Twitch w tarapatach, traci użytkowników na rzecz YouTube'a i Kicka
Twitch wciąż jest jedną z największych platform streamingowych na rynku, jednak jej popularność maleje. Z najnowszych danych oglądalności wynika, że traci widzów na rzecz konkurencji w postaci YouTube’a oraz Kicka.

Stream Hatchet oraz Streams Charts udostępniły najnowsze dane oglądalności popularnych platform streamingowych w drugim kwartale bieżącego roku. Z opublikowanych raportów wynika, że w tym okresie mocno ucierpiała pozycja dotychczasowego lider tego rynku, czyli Twitcha, którego właścicielem jest Amazon.
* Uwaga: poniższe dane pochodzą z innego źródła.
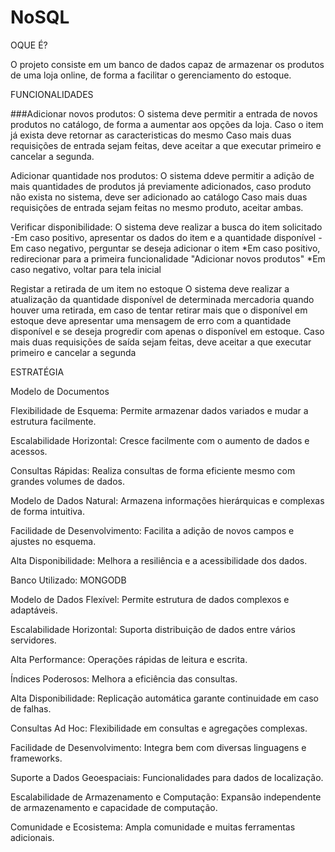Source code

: # NoSQL

OQUE É?

O projeto consiste em um banco de dados capaz de armazenar os produtos de uma loja online, de forma a facilitar o gerenciamento do estoque.

FUNCIONALIDADES

###Adicionar novos produtos: 
  O sistema deve permitir a entrada de novos produtos no catálogo, de forma a aumentar aos opções da loja.
  Caso o item já exista deve retornar as caracteristicas do mesmo
  Caso mais duas requisições de entrada sejam feitas, deve aceitar a que executar primeiro e cancelar a segunda.

Adicionar quantidade nos produtos: 
  O sistema ddeve permitir a adição de mais quantidades de produtos já previamente adicionados, caso produto não exista no sistema, deve ser adicionado ao catálogo
  Caso mais duas requisições de entrada sejam feitas no mesmo produto, aceitar ambas.

Verificar disponibilidade:
  O sistema  deve realizar a busca do item solicitado
    -Em caso positivo, apresentar os dados do item e a quantidade disponível
    -Em caso negativo, perguntar se deseja adicionar o item
        *Em caso positivo, redirecionar para a primeira funcionalidade "Adicionar novos produtos"
        *Em caso negativo, voltar para tela inicial

Registar a retirada de um item no estoque
  O sistema deve realizar a atualização da quantidade disponível de determinada mercadoria quando houver uma retirada, em caso de tentar retirar mais que o disponível em estoque deve apresentar uma mensagem de erro com a quantidade disponível e se deseja progredir com apenas o disponível em estoque.
  Caso mais duas requisições de saída sejam feitas, deve aceitar a que executar primeiro e cancelar a segunda

ESTRATÉGIA

Modelo de Documentos

  Flexibilidade de Esquema: Permite armazenar dados variados e mudar a estrutura facilmente.
  
  Escalabilidade Horizontal: Cresce facilmente com o aumento de dados e acessos.
  
  Consultas Rápidas: Realiza consultas de forma eficiente mesmo com grandes volumes de dados.
  
  Modelo de Dados Natural: Armazena informações hierárquicas e complexas de forma intuitiva.
  
  Facilidade de Desenvolvimento: Facilita a adição de novos campos e ajustes no esquema.
  
  Alta Disponibilidade: Melhora a resiliência e a acessibilidade dos dados.

Banco Utilizado: MONGODB

  Modelo de Dados Flexível: Permite estrutura de dados complexos e adaptáveis.
  
  Escalabilidade Horizontal: Suporta distribuição de dados entre vários servidores.
  
  Alta Performance: Operações rápidas de leitura e escrita.
  
  Índices Poderosos: Melhora a eficiência das consultas.
  
  Alta Disponibilidade: Replicação automática garante continuidade em caso de falhas.
  
  Consultas Ad Hoc: Flexibilidade em consultas e agregações complexas.
  
  Facilidade de Desenvolvimento: Integra bem com diversas linguagens e frameworks.
  
  Suporte a Dados Geoespaciais: Funcionalidades para dados de localização.
  
  Escalabilidade de Armazenamento e Computação: Expansão independente de armazenamento e capacidade de computação.
  
  Comunidade e Ecosistema: Ampla comunidade e muitas ferramentas adicionais.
Twitch traci na oglądalności
Na przestrzeni ostatnich trzech miesięcy, w zależności od źródła danych, oglądalność Twitcha spadała około 10-12%. Według Streams Charts, w drugim kwartale bieżącego roku platforma zanotowała 4,8 mld godzin oglądanych treści, tymczasem w analogicznym okresie ubiegłego roku było to 5,5 mld godzin, a więc około 11,8% mniej. Stream Hatchet twierdzi natomiast, że w porównaniu do ubiegłego roku spadek wyniósł 9,7%, zaś liczba godzin oglądanych treści wyniosła 5,1 mld.
W tym samym czasie największa konkurencja Twitcha zanotowała spory wzrost popularności. W przypadku platformy Kick było to 5,5%, zaś w ostatnich trzech miesiącach zanotowała 462 mln obejrzanych godzin.
Skorzystał na tym również YouTube, którego udziały w rynku wzrosły aż do 23%, w porównaniu z 17% osiągniętymi w analogicznym kwartale ubiegłego roku. W tym czasie należący do Google portal zanotował 23,4 miliarda obejrzanych godzin. Według Streams Charts, za tak duży wzrost popularności odpowiada głównie YouTube Gaming, który w okresie rok do roku, zwiększył oglądalność z 1,75 mld do 2,4 mld godzin. Skokowy wzrost odnotowały również treści z takich kategorii jak rozrywka, wiadomości oraz polityka. Analitycy Streaming Charts uważają, że jeśli utrzyma się tempo wzrostu YouTube Gaming, to do końca roku platforma może stać się wiodącą w segmencie relacji na żywo z gier na zachodnich rynkach.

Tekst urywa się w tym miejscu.